Aung San Suu Kyi memorabilia at the NLD’s Yangon headquarters. Suu Kyi, 70, will not be the next president but the constitution might be changed to allow her to take the job in the future. Photo: Asean Economist

Aung San Suu Kyi has been ruled out of the running to become Myanmar’s next president, as her party nominated one of her most loyal aides to rule as her proxy.

Htin Kyaw, 69, who helps run Suu Kyi’s charitable foundation, was named as one of her National League for Democracy’s two presidential candidates.

Representing the Lower House, he is widely seen as the replacement for President Thein Sein when he steps down in late March.

The NLD also nominated Chin State MP Henry Van Theu as its other presidential candidate from the Upper House. He is expected to become vice president along with a third, military-appointed vice president.

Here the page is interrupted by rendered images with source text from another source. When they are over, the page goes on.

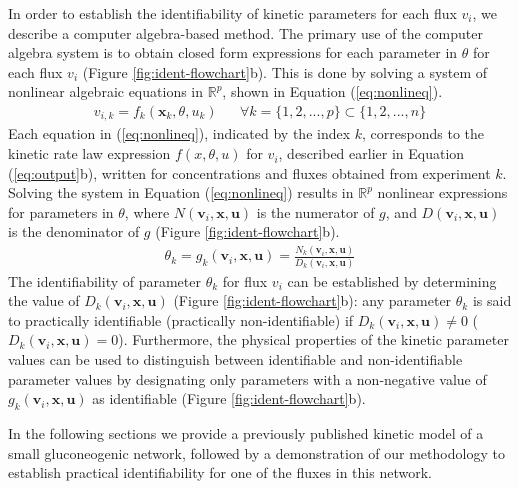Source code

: \documentclass[10pt]{article}
\begin{document}
In order to establish the identifiability of kinetic parameters for each flux $v_i$, we describe a computer algebra-based method. The primary use of the computer algebra system is to obtain closed form expressions for each parameter in $\theta$ for each flux $v_i$ (Figure \ref{fig:ident-flowchart}b). This is done by solving a system of nonlinear algebraic equations in $\mathbb{R}^p$, shown in Equation (\ref{eq:nonlineq}).
\begin{align}\label{eq:nonlineq}
v_{i, k} = f_k(\mathbf{x}_k,\theta, u_k) && \forall k=\{1, 2, ..., p\}\subset\{1, 2, ..., n\}
\end{align}
Each equation in (\ref{eq:nonlineq}), indicated by the index $k$, corresponds to the kinetic rate law expression $f(x, \theta, u)$ for $v_i$, described earlier in Equation (\ref{eq:output}b), written for concentrations and fluxes obtained from experiment $k$. Solving the system in Equation (\ref{eq:nonlineq}) results in $\mathbb{R}^p$ nonlinear expressions for parameters in $\theta$, where $N(\mathbf{v}_i, \mathbf{x}, \mathbf{u})$ is the numerator of $g$, and $D(\mathbf{v}_i, \mathbf{x}, \mathbf{u})$ is the denominator of $g$ (Figure \ref{fig:ident-flowchart}b).
\begin{align}\label{eq:theta-eq}
\theta_k = g_k(\mathbf{v}_i, \mathbf{x}, \mathbf{u}) = \frac{N_k(\mathbf{v}_i, \mathbf{x}, \mathbf{u})}{D_k(\mathbf{v}_i, \mathbf{x}, \mathbf{u})}
\end{align}
The identifiability of parameter $\theta_k$ for flux $v_i$ can be established by determining the value of $D_k(\mathbf{v}_i, \mathbf{x}, \mathbf{u})$ (Figure \ref{fig:ident-flowchart}b): any parameter $\theta_k$ is said to practically identifiable (practically non-identifiable) if $D_k(\mathbf{v}_i, \mathbf{x}, \mathbf{u})\neq0$ ($D_k(\mathbf{v}_i, \mathbf{x}, \mathbf{u}) = 0$). Furthermore, the physical properties of the kinetic parameter values can be used to distinguish between identifiable and non-identifiable parameter values by designating only parameters with a non-negative value of $g_k(\mathbf{v}_i, \mathbf{x}, \mathbf{u})$ as identifiable (Figure \ref{fig:ident-flowchart}b).

In the following sections we provide a previously published kinetic model of a small gluconeogenic network, followed by a demonstration of our methodology to establish practical identifiability for one of the fluxes in this network.
\end{document}
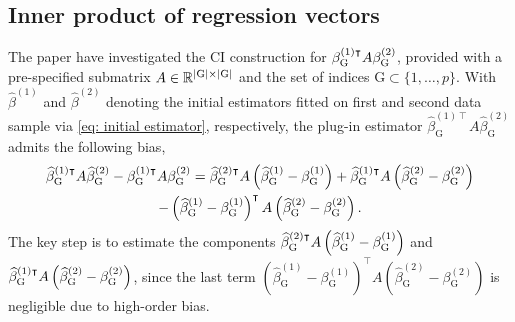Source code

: 
\subsection{Inner product of regression vectors}
\label{subsec: inner product}
The paper \citet{guo2019optimal, ma2022statistical} have investigated the CI construction for $\beta^{(1)\intercal}_{\mathrm{G}} A \beta^{(2)}_{\mathrm{G}}$, provided with a pre-specified submatrix $A \in \mathbb{R}^{|\mathrm{G}|\times |\mathrm{G}|}$ and the set of indices $\mathrm{G} \subset \{1,\ldots, p\}$. With $\widehat{\beta}^{(1)}$ and $\widehat{\beta}^{(2)}$ denoting the initial estimators fitted on first and second data sample via \eqref{eq: initial estimator}, respectively, the plug-in estimator $\widehat{\beta}^{(1)\intercal}_\mathrm{G} A \widehat{\beta}^{(2)}_\mathrm{G}$ admits the following bias, 
\begin{multline*}
    \widehat{\beta}^{(1)\intercal}_\mathrm{G} A \widehat{\beta}^{(2)}_\mathrm{G} - \beta_\mathrm{G}^{(1)\intercal} A \beta_\mathrm{G}^{(2)} = \widehat{\beta}_{\mathrm{G}}^{(2)\intercal} A \left(\widehat{\beta}_{\mathrm{G}}^{(1)} - \beta_{\mathrm{G}}^{(1)}\right) + \widehat{\beta}_{\mathrm{G}}^{(1)\intercal} A \left(\widehat{\beta}_{\mathrm{G}}^{(2)} - \beta_{\mathrm{G}}^{(2)}\right)  \\
    - \left(\widehat{\beta}_{\mathrm{G}}^{(1)} - \beta_{\mathrm{G}}^{(1)}\right)^\intercal A \left(\widehat{\beta}_{\mathrm{G}}^{(2)} - \beta_{\mathrm{G}}^{(2)}\right).
\end{multline*}
The key step is to estimate the components $ \widehat{\beta}_{\mathrm{G}}^{(2)\intercal} A \left(\widehat{\beta}_{\mathrm{G}}^{(1)} - \beta_{\mathrm{G}}^{(1)}\right) $ and $\widehat{\beta}_{\mathrm{G}}^{(1)\intercal} A \left(\widehat{\beta}_{\mathrm{G}}^{(2)} -  \beta_{\mathrm{G}}^{(2)}\right)$, since the last term $(\widehat{\beta}^{(1)}_{\textrm{G}} - \beta_{\textrm{G}}^{(1)})^\intercal A (\widehat{\beta}_{\textrm{G}}^{(2)} - \beta_{\textrm{G}}^{(2)})$ is negligible due to high-order bias.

Suu Kyi has said she would rule “above” the president, despite being barred from the becoming head of state by the military-drafted constitution, although she has the power to select the president because her NLD has a crushing parliamentary majority.

Recent talks to persuade the military to allow her to become president failed.

Suu Kyi spoke to MPs in Naypyidaw at a closed meeting.

Observers welcomed the choice. “I think he’s probably the best fit for the job, someone of proven and long standing loyalty to [Suu Kyi] and also a person of considerable standing in his own right,” Myanmar political analyst Thant Myint-U said.

Htin Kyaw’s official confirmation should take about a week with both houses confirming their candidates today (Friday).

One of the three candidates will be named president while the other two will remain as vice presidents.

Htin Kyaw is regarded as a party loyalist. He went to school in Yangon alongside Suu Kyi before winning a scholarship to study at a British university.

“U Htin Kyaw, just nominated by the NLD for president, is a stellar choice, well-respected, unimpeachable integrity and a very nice man,” tweeted Thant Myint-U, historian and grandson of the former UN secretary general U Thant.

Thant Myint-U said: “His father and my grandfather were best friends, born a few days apart in 1909 – that’s my connection. He’s from a family that’s been at the heart of Burma’s liberal tradition for nearly a century.”

Htin Kyaw is a senior executive at a charitable foundation named after Suu Kyi’s mother.

Even MPs from the army-backed United Solidarity and Development Party appeared to accept Htin Kyaw.

“He is a suitable person,” USDP Lower House MP Hla Htay Win was quoted saying.

The affable Htin Kyaw stood at Suu Kyi’s side when she was released from house arrest in 2010 and was once her driver.

His father was an acclaimed writer and poet and he is married to NLD MP Su Su Lwin, whose late father was the party’s spokesman.

Observers have suggested that Suu Kyi could mimic India’s Sonia Gandhi, who wielded considerable influence over her Congress party despite having no official government role. Suu Kyi is a Lower House MP.

There has also been speculation that she could become foreign minister, giving her a cabinet post and a seat on the military-dominated Security Council, which retains considerable powers, although that would force her to step down from her NLD role.